Ram Prasad Mainali, a 37-year-old Hindu,
metamorphosed from a ticket booking clerk to a ruthless, menacing
shadowy figure who directed attacks that killed at least five people
while praying in mosques and a church after he was aided by at least
four Indian organisations.
"I was opposed to the idea of Nepal becoming a
secular republic," he told IANS, sitting behind bars in Kathmandu
valley's Nakhu Jail where he has been transferred since his arrest
from southern Nepal Sep 5.
"There are over 50 countries that are Christian and
more than 40 that are Islamic. Nepal was the only Hindu country."
However, the sleepy Himalayan nation lost its unique
identity in 2006 when a pro-democracy movement unseated the
army-backed government of King Gyanendra and parliament declared it
a secular nation in a bid to cut off the popular power base of the
monarch who was regarded by many as an incarnation of a Hindu god.

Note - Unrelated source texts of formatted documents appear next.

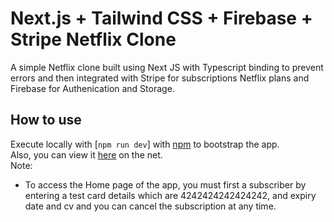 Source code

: # Next.js + Tailwind CSS + Firebase + Stripe Netflix Clone
A simple Netflix clone built using Next JS with Typescript binding to prevent errors and then integrated with Stripe for subscriptions Netflix plans and Firebase for Authenication and Storage.

## How to use
Execute locally with [`npm run dev`] with [npm](https://docs.npmjs.com/cli/init) to bootstrap the app. \
Also, you can view it [here](https://netflix-clone-by-daniel-brai.vercel.app/) on the net. \
Note: 
 - To access the Home page of the app, you must first a subscriber by entering a test card details which are 4242424242424242, and expiry date and cv and you can cancel the subscription at any time.
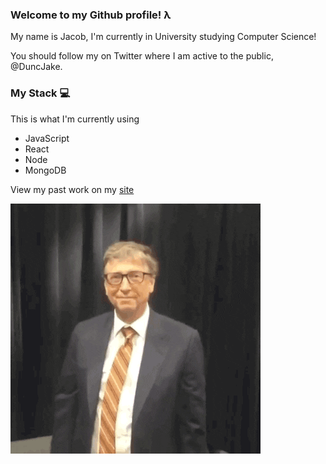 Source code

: ### Welcome to my Github profile! λ

My name is Jacob, I'm currently in University studying Computer Science!

You should follow my on Twitter where I am active to the public, @DuncJake.

### My Stack 💻

This is what I'm currently using

- JavaScript
- React
- Node
- MongoDB

View my past work on my [site](http://jacobduncan.me)

![](test.gif)
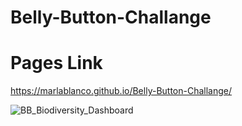 # Belly-Button-Challange
# Pages Link
https://marlablanco.github.io/Belly-Button-Challange/

![BB_Biodiversity_Dashboard](https://github.com/marlablanco/Belly-Button-Challange/assets/131930449/693ae9ce-efeb-4170-b714-92497eb73af7)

In February 2007, when it was clear that Nepal was
heading towards an election to abolish the world's only Hindu
monarchy as well, Mainali says he and his followers held a meeting
in the Birla Temple in New Delhi to discuss forming an organisation
that would strive to restore Hinduism as Nepal's state religion.
"The meeting was between us and members of the Vishwa
Hindu Parishad, Shiv Sena, Rashtriya Swayamsevak Sangh and Bajrang
Dal," he claimed.
"They approved and agreed to fund us. The meeting
also discussed resorting to violence if our effort failed and
endorsed it. Every month, the Indian groups sent us money - between
NRS 200,000-500,000 through secret channels."
Initially, Mainali says his Nepal Defence Army (NDA)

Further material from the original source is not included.